Transcriptomics sequencing reveals Qu-shi-yu-fa Decoction promotes hair cycle and keratinization by upregulating FOXN1 and TGM3 to treat androgenetic alopecia.

BACKGROUD

As a prevalent type of hair loss, androgenetic alopecia (AGA) is complex due to the interplay of multiple factors, which has led to a long-standing exploration gap in the field of drug treatment. Qu-shi-yu-fa Decoction (QSYF), a traditional prescription, has shown positive effects on AGA in clinical practice, but its exact therapeutic mechanism has not been fully revealed.

PURPOSE

This study aimed to elucidate the mechanism of QSYF in the treatment of AGA.

METHODS

Identification of active components of QSYF using UPLC-MS/MS analysis. An AGA model was established for C57bL/6 mice using dihydrotestosterone to assess the effects of QSYF. Hair growth was observed using dermoscopy. Skin tissues were examined histologically using hematoxylin and eosin (H&E) staining. RNA-seq was performed on mouse skin samples to identify biological processes and targets. Biological processes and targets obtained from RNA-seq analysis were evaluated using Western blotting, RT-PCR and immunofluorescence assays. Mice were treated with target inhibitors and observed for hair growth for reverse validation.

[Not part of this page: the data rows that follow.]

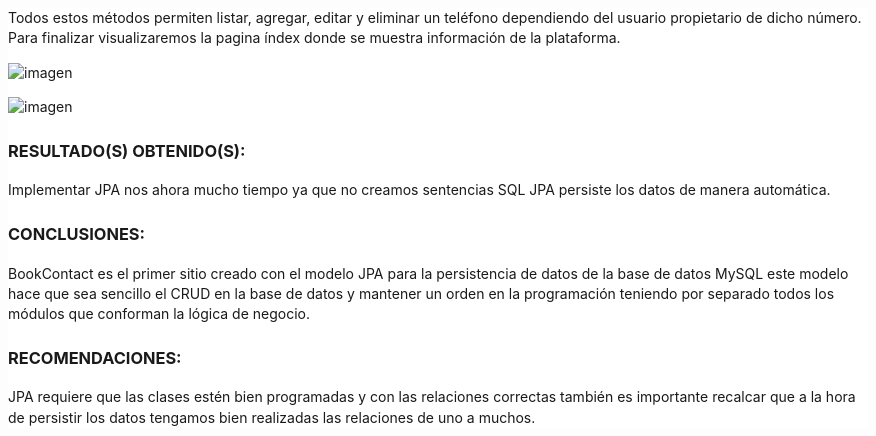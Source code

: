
 ```java
```
Todos estos métodos permiten listar, agregar, editar y eliminar un teléfono dependiendo del usuario propietario de dicho número.
Para finalizar visualizaremos la pagina índex donde se muestra información de la plataforma.
 
![imagen](https://user-images.githubusercontent.com/15615518/82846042-96376e00-9eac-11ea-9abc-8ccb7b17c69b.png)

![imagen](https://user-images.githubusercontent.com/15615518/82846077-ba934a80-9eac-11ea-9302-e74a68685446.png)

### RESULTADO(S) OBTENIDO(S):
Implementar JPA nos ahora mucho tiempo ya que no creamos sentencias SQL JPA persiste los datos de manera automática.
### CONCLUSIONES:
BookContact es el primer sitio creado con el modelo JPA para la persistencia de datos de la base de datos MySQL este modelo hace que sea sencillo el CRUD en la base de datos y mantener un orden en la programación teniendo por separado todos los módulos que conforman la lógica de negocio.
### RECOMENDACIONES:
JPA requiere que las clases estén bien programadas y con las relaciones correctas también es importante recalcar que a la hora de persistir los datos tengamos bien realizadas las relaciones de uno a muchos.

Network pharmacology was utilized to identify the key signaling pathways through which the targets functioned, and Western blotting was utilized for validation.

RESULTS

The study identified 43 QSYF components.QSYF promoted hair regeneration and increased hair bulb diameter and skin thickness in AGA mice. Transcriptome analysis showed that hair cycle and keratinization were important biological processes in QSYF treatment of AGA, while QSYF could upregulate the expression of key targets FOXN1 and TGM3. Reverse experiments showed that Inhibition of FOXN1 and TGM3 leads to exacerbation of AGA. Network pharmacological analysis showed that QSYF regulation of hair cycle and keratinization involves activation of PI3K-AKT and MAPK signaling.

CONCLUSION

This study demonstrates for the first time that QSYF regulates the hair cycle by up-regulating the expression of FOXN1 and promotes keratinization by up-regulating the expression of TGM3, both of them together exerting therapeutic effects on AGA.